Court Opinion

ID: 2430431
Source: CourtListenerOpinion
Date Created: 2013-10-30 09:33:39.014163+00
Date Added: 2024-06-11T13:52:22.747867
License: Public Domain

339 S.W.2d 528 (1960)
Victor MANDUJANO, Appellant,
v.
STATE of Texas, Appellee.
No. 32232.
Court of Criminal Appeals of Texas.
October 26, 1960.
No attorney for appellant of record on appeal.
Charles J. Lieck, Jr., Criminal Dist. Atty., Mayo J. Galindo, Harry A. Nass, Jr., Asst. Criminal Dist. Attys., San Antonio, and Leon B. Douglas, State's Atty., Austin, for the State.
MORRISON, Presiding Judge.
The offense is the sale of heroin; the punishment, 15 years.
No statement of facts on the trial is before us; however, we do have a statement of facts on the hearing of the motion for new trial.
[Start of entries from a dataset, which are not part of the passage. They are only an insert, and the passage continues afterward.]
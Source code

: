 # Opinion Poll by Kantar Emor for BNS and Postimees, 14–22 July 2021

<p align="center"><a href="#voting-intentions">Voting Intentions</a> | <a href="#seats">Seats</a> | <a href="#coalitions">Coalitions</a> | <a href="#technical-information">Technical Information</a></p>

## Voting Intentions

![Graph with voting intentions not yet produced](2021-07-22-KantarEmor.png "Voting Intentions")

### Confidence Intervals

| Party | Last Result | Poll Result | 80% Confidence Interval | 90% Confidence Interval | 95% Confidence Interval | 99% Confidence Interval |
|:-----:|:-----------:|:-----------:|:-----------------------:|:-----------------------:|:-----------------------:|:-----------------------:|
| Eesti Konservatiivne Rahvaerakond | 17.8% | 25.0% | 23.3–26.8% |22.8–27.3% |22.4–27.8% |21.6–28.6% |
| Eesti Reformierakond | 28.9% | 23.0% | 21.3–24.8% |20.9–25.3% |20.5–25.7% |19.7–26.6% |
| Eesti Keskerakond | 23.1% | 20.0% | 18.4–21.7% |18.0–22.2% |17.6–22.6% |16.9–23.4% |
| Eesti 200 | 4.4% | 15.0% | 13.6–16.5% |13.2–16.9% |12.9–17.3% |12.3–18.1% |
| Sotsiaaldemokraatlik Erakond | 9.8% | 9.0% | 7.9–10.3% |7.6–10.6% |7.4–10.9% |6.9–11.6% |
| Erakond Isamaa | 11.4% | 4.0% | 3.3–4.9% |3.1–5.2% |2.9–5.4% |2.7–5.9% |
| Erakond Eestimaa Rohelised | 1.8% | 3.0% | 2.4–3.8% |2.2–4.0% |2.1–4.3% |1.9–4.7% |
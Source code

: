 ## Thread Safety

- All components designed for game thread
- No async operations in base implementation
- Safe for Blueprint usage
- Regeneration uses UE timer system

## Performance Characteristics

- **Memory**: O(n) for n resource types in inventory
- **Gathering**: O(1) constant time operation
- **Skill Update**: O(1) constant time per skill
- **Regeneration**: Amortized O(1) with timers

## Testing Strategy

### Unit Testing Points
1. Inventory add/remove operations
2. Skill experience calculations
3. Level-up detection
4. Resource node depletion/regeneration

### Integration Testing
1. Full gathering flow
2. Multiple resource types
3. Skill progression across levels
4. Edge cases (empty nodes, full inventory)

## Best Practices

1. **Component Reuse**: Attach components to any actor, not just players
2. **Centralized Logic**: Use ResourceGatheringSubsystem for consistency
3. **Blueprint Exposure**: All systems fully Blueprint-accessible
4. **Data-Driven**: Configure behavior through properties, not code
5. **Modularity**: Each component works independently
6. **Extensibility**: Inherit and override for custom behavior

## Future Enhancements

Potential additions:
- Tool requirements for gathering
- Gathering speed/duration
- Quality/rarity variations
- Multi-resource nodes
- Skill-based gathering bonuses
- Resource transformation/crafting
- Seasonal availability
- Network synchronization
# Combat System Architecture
From this we learn that at one juncture of their deliberations one of *529 the jurors asked if appellant had testified or why he had not; he was immediately instructed that such was not a proper matter for the jury's consideration, and the matter was pursued no further. We find no reversible error in this occurrence. Byrom v. State, 154 Tex. Crim. 121, 225 S.W.2d 842; White v. State, 154 Tex. Crim. 489, 228 S.W.2d 165; and Low v. State, 156 Tex. Crim. 34, 238 S.W.2d 769.
At another juncture during their deliberation, some of the jurors stated that appellant could be released if he behaved while in prison after the expiration of one-third of his sentence or that he could get credit for one-third of his sentence for good behavior.
We do not construe either statement as an incorrect statement of the law and therefore not a grounds for reversal. See De La Rosa v. State, Tex.Cr.App., 317 S.W.2d 544, and cases there cited.
Finding no reversible error, the judgment of the trial court is affirmed.